The Shadow Knows
- First edition cover
- Author: Diane Johnson
- Language: English
- Genre: Psychological horror, thriller
- Publisher: Alfred A. Knopf
- Publication date: January 1, 1974
- Publication place: United States
- Media type: Print (Hardback)
- Pages: 277 pp
- ISBN: 039448035X
- OCLC: 37705298

= The Shadow Knows =

1974 novel by Diane Johnson

The Shadow Knows is a 1974 psychological horror novel by Diane Johnson. It is told from the point of view of a young divorced woman, who soon discovers that she is stalked by the mysterious person.
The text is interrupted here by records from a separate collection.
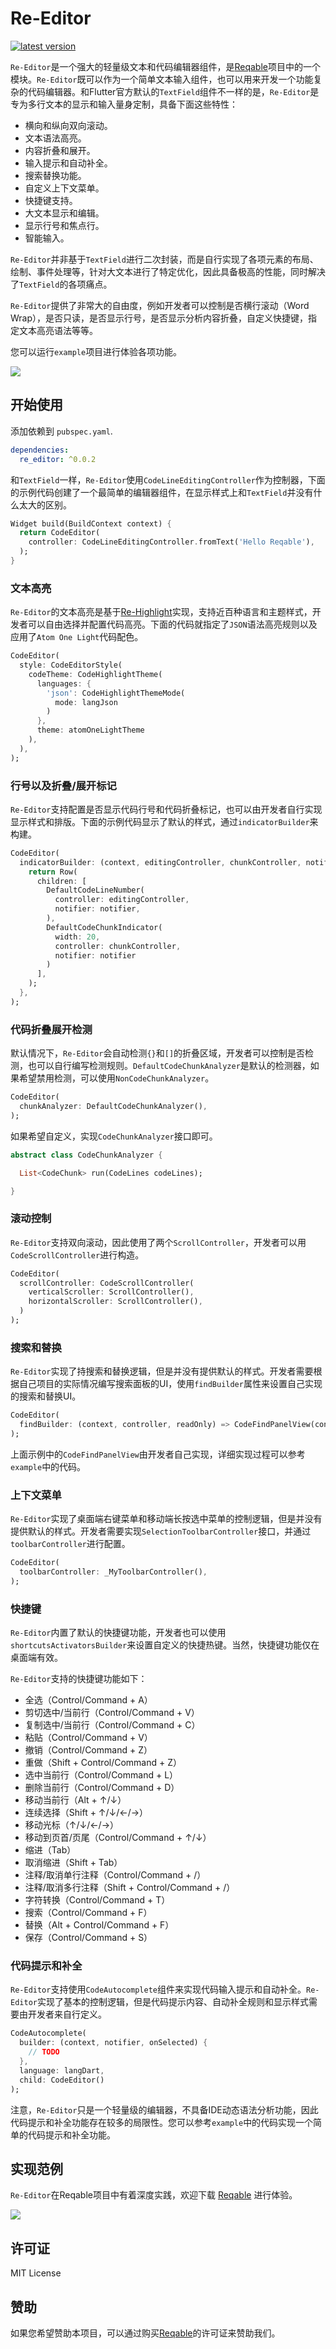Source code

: # Re-Editor

[![latest version](https://img.shields.io/pub/v/re_editor.svg?color=blue)](https://pub.dev/packages/re_editor)

`Re-Editor`是一个强大的轻量级文本和代码编辑器组件，是[Reqable](https://reqable.com)项目中的一个模块。`Re-Editor`既可以作为一个简单文本输入组件，也可以用来开发一个功能复杂的代码编辑器。和Flutter官方默认的`TextField`组件不一样的是，`Re-Editor`是专为多行文本的显示和输入量身定制，具备下面这些特性：

- 横向和纵向双向滚动。
- 文本语法高亮。
- 内容折叠和展开。
- 输入提示和自动补全。
- 搜索替换功能。
- 自定义上下文菜单。
- 快捷键支持。
- 大文本显示和编辑。
- 显示行号和焦点行。
- 智能输入。

`Re-Editor`并非基于`TextField`进行二次封装，而是自行实现了各项元素的布局、绘制、事件处理等，针对大文本进行了特定优化，因此具备极高的性能，同时解决了`TextField`的各项痛点。

`Re-Editor`提供了非常大的自由度，例如开发者可以控制是否横行滚动（Word Wrap），是否只读，是否显示行号，是否显示分析内容折叠，自定义快捷键，指定文本高亮语法等等。

您可以运行`example`项目进行体验各项功能。

![](arts/art01.gif)

## 开始使用

添加依赖到 `pubspec.yaml`.

```yaml
dependencies:
  re_editor: ^0.0.2
```

和`TextField`一样，`Re-Editor`使用`CodeLineEditingController`作为控制器，下面的示例代码创建了一个最简单的编辑器组件，在显示样式上和`TextField`并没有什么太大的区别。
```dart
Widget build(BuildContext context) {
  return CodeEditor(
    controller: CodeLineEditingController.fromText('Hello Reqable'),
  );
}
```

### 文本高亮

`Re-Editor`的文本高亮是基于[Re-Highlight](https://github.com/reqable/re-highlight)实现，支持近百种语言和主题样式，开发者可以自由选择并配置代码高亮。下面的代码就指定了`JSON`语法高亮规则以及应用了`Atom One Light`代码配色。
```dart
CodeEditor(
  style: CodeEditorStyle(
    codeTheme: CodeHighlightTheme(
      languages: {
        'json': CodeHighlightThemeMode(
          mode: langJson
        )
      },
      theme: atomOneLightTheme
    ),
  ),
);
```

### 行号以及折叠/展开标记

`Re-Editor`支持配置是否显示代码行号和代码折叠标记，也可以由开发者自行实现显示样式和排版。下面的示例代码显示了默认的样式，通过`indicatorBuilder`来构建。
```dart
CodeEditor(
  indicatorBuilder: (context, editingController, chunkController, notifier) {
    return Row(
      children: [
        DefaultCodeLineNumber(
          controller: editingController,
          notifier: notifier,
        ),
        DefaultCodeChunkIndicator(
          width: 20,
          controller: chunkController,
          notifier: notifier
        )
      ],
    );
  },
);
```

### 代码折叠展开检测

默认情况下，`Re-Editor`会自动检测`{}`和`[]`的折叠区域，开发者可以控制是否检测，也可以自行编写检测规则。`DefaultCodeChunkAnalyzer`是默认的检测器，如果希望禁用检测，可以使用`NonCodeChunkAnalyzer`。
```dart
CodeEditor(
  chunkAnalyzer: DefaultCodeChunkAnalyzer(),
);

```

如果希望自定义，实现`CodeChunkAnalyzer`接口即可。

```dart
abstract class CodeChunkAnalyzer {

  List<CodeChunk> run(CodeLines codeLines);

}
```

### 滚动控制

`Re-Editor`支持双向滚动，因此使用了两个`ScrollController`，开发者可以用`CodeScrollController`进行构造。
```dart
CodeEditor(
  scrollController: CodeScrollController(
    verticalScroller: ScrollController(),
    horizontalScroller: ScrollController(),
  )
);
```

### 搜索和替换

`Re-Editor`实现了持搜索和替换逻辑，但是并没有提供默认的样式。开发者需要根据自己项目的实际情况编写搜索面板的UI，使用`findBuilder`属性来设置自己实现的搜索和替换UI。

```dart
CodeEditor(
  findBuilder: (context, controller, readOnly) => CodeFindPanelView(controller: controller, readOnly: readOnly),
);
```

上面示例中的`CodeFindPanelView`由开发者自己实现，详细实现过程可以参考`example`中的代码。

### 上下文菜单

`Re-Editor`实现了桌面端右键菜单和移动端长按选中菜单的控制逻辑，但是并没有提供默认的样式。开发者需要实现`SelectionToolbarController`接口，并通过`toolbarController`进行配置。

```dart
CodeEditor(
  toolbarController: _MyToolbarController(),
);
```

### 快捷键

`Re-Editor`内置了默认的快捷键功能，开发者也可以使用`shortcutsActivatorsBuilder`来设置自定义的快捷热键。当然，快捷键功能仅在桌面端有效。

`Re-Editor`支持的快捷键功能如下：
- 全选（Control/Command + A）
- 剪切选中/当前行（Control/Command + V）
- 复制选中/当前行（Control/Command + C）
- 粘贴（Control/Command + V）
- 撤销（Control/Command + Z）
- 重做（Shift + Control/Command + Z）
- 选中当前行（Control/Command + L）
- 删除当前行（Control/Command + D）
- 移动当前行（Alt + ↑/↓）
- 连续选择（Shift + ↑/↓/←/→）
- 移动光标（↑/↓/←/→）
- 移动到页首/页尾（Control/Command + ↑/↓）
- 缩进（Tab）
- 取消缩进（Shift + Tab）
- 注释/取消单行注释（Control/Command + /）
- 注释/取消多行注释（Shift + Control/Command + /）
- 字符转换（Control/Command + T）
- 搜索（Control/Command + F）
- 替换（Alt + Control/Command + F）
- 保存（Control/Command + S）

### 代码提示和补全

`Re-Editor`支持使用`CodeAutocomplete`组件来实现代码输入提示和自动补全。`Re-Editor`实现了基本的控制逻辑，但是代码提示内容、自动补全规则和显示样式需要由开发者来自行定义。

```dart
CodeAutocomplete(
  builder: (context, notifier, onSelected) {
    // TODO
  },
  language: langDart,
  child: CodeEditor()
);
```

注意，`Re-Editor`只是一个轻量级的编辑器，不具备IDE动态语法分析功能，因此代码提示和补全功能存在较多的局限性。您可以参考`example`中的代码实现一个简单的代码提示和补全功能。

## 实现范例

`Re-Editor`在Reqable项目中有着深度实践，欢迎下载 [Reqable](https://reqable.com/download) 进行体验。

![](arts/art02.png)

## 许可证

MIT License

## 赞助

如果您希望赞助本项目，可以通过购买[Reqable](https://reqable.com/pricing)的许可证来赞助我们。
The novel caught the attention of film director Stanley Kubrick, who was so impressed with the novel that he offered Johnson a job as a co-writer on the 1980 film The Shining. At one point before filming The Shining, Kubrick had also considered filming The Shadow Knows.

== Plot ==
The main character of the story is a young divorced woman and mother of four children, who lives in Sacramento, California. After going through a tough ordeal with her ex-husband, she tries to get a graduate degree to improve her family's quality of life, until new problems begin to arise: her door has been hacked with an axe, a strangled cat is found outside her apartment, and there are disturbing phone calls every day. Someone unknown has targeted her - perhaps even to kill her - and she begins her own detective work to find out who is stalking her.

== Reception ==
Karyl Roosevelt from The New York Times says that the author of three previous novels and a well-received biography introduces even more exciting elements in The Shadow Knows, but she says Johnson doesn't bring up enough in her work: "Her book conceals more than it reveals - I suspect because she doesn't know the necessary answers herself."